Ten years after disappearing from the American country scene, Gary Morris is still playing 80 shows a year. When he’s not singing opera.

Texan-born Gary Morris enjoyed massive hits in the 1980s with the original version of The Wind Beneath My Wings and such self-penned songs as Why, Lady, Why, Leave Me Lonely and Baby Bye Bye, before mysteriously disappearing from the face of American country. Now, after years of anticipation, he finally reveals the truth about where he went and what he has been up to in recent years.

“I’ve been fishing!” he announces with a laugh. “And I’ve just produced a new act on Atlantic Records. It's a guy name Mack King, and his first record comes out in the spring. I also produce and host a show on TNN called North American Sportsman, and I’ve been doing 60 or 70 shows a year. After I appeared in Les Miserables, I recorded three albums and country radio wouldn’t play any of them because now, all of a sudden, I was considered an opera singer!”

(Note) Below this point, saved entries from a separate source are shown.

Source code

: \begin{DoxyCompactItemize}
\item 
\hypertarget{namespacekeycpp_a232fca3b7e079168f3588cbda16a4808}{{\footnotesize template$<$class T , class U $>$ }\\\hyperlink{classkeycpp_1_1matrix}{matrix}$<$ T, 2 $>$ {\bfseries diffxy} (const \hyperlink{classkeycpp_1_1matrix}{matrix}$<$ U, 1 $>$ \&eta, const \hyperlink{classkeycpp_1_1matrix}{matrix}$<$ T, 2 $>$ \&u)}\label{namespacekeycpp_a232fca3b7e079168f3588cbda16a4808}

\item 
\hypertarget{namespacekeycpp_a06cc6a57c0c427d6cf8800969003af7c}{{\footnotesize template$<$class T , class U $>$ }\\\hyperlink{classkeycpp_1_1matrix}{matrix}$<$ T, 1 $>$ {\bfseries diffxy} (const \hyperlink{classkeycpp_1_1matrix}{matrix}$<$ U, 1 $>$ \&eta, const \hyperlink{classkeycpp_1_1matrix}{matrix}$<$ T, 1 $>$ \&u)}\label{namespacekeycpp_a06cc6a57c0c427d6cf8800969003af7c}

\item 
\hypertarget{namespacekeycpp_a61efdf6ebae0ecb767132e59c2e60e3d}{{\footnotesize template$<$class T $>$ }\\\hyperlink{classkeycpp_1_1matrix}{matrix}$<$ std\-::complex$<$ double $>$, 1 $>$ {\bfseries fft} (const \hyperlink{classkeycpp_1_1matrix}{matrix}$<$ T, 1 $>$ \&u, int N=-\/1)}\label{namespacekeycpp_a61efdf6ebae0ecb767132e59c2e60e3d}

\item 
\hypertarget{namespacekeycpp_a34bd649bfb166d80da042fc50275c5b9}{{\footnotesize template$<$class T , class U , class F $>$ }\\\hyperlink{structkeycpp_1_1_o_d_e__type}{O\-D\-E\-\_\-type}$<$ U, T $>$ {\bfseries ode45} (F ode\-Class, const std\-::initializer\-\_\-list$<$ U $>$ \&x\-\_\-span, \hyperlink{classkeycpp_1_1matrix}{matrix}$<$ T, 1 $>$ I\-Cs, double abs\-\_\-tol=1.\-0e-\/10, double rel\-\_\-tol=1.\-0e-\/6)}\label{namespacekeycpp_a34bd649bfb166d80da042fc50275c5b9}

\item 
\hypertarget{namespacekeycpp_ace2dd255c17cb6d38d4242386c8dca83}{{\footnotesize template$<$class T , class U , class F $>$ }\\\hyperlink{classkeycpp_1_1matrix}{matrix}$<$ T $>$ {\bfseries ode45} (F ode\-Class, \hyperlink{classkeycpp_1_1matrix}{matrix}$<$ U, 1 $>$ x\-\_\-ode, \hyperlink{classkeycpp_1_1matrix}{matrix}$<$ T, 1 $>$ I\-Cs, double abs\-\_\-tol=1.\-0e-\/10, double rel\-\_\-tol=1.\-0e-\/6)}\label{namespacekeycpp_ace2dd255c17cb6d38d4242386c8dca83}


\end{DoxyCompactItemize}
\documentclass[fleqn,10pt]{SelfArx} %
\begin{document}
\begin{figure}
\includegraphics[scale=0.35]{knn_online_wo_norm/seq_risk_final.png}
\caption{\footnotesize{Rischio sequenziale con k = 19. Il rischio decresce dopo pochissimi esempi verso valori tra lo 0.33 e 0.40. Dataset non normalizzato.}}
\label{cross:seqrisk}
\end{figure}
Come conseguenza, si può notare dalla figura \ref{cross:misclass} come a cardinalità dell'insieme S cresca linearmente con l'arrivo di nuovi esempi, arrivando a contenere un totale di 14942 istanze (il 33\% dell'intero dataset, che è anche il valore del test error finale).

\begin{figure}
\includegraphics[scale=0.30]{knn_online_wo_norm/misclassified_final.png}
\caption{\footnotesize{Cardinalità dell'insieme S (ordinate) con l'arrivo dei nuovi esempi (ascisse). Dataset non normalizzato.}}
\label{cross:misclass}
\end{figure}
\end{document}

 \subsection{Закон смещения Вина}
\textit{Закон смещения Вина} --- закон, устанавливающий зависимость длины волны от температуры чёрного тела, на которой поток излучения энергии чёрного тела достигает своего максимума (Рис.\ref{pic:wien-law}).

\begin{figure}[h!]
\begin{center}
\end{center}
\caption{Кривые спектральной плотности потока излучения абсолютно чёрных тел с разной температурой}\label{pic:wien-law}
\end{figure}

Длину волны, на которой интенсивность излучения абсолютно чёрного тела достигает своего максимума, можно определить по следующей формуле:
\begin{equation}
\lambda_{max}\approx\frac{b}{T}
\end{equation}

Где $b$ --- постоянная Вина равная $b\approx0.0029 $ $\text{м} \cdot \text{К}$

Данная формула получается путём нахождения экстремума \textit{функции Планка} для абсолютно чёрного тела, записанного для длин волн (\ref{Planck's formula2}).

Taking on many roles is nothing new for Gary. He’s been doing it throughout a musical career that began in his local church choir. As a teenager he sang in a duo with his twin sister, Carrie, then branched out to playing guitar, songwriting and performing in small groups or as a solo act around the Fort Worth area.

Eventually he formed his own seven-piece band, Breakaway, and went out on the road for seven years. Appearing at President Carter’s Inauguration Ceremony, he was spotted by producer Norro Wilson, who negotiated a recording contract with Warners in 1979. Morris moved to Nashville and made his country chart debut with Sweet Red Wine in 1980, hitting the Top 10 with Headed For A Heartache the following year.

Between the decline of the Urban Cowboy fad and the rise of the new traditionalists Morris was one of country music’s most successful recording artists, scoring five number ones and another 11 Top 10 entries. In the midst of these Nashville-based triumphs, he was summoned to New York to star opposite Linda Ronstadt in the New York Shakespeare Festival production of opera La Boheme. This led to regular guest appearances on the TV soap Dynasty II: The Colbys. In which he played blind musician Wayne Masterson. A little later he headed back to New York to star in Broadway’s Les Miserables, and also reprised the role in London for the complete Grammy-winning symphonic album.

A talented songwriter, music publisher and record producer, Morris is more than a little peeved that his records no longer get played on country radio, but is more than happy to keep himself busy with his many other projects.

“I’m just out there doing my own thing,” he explains. “I’ve done this new live album called LIVE,” he explains wryly, “and I’m also writing songs with Dave Loggins and some other guys right now for a new project. Someday country radio will get tired of the hat contest and they’ll play some of my new stuff.”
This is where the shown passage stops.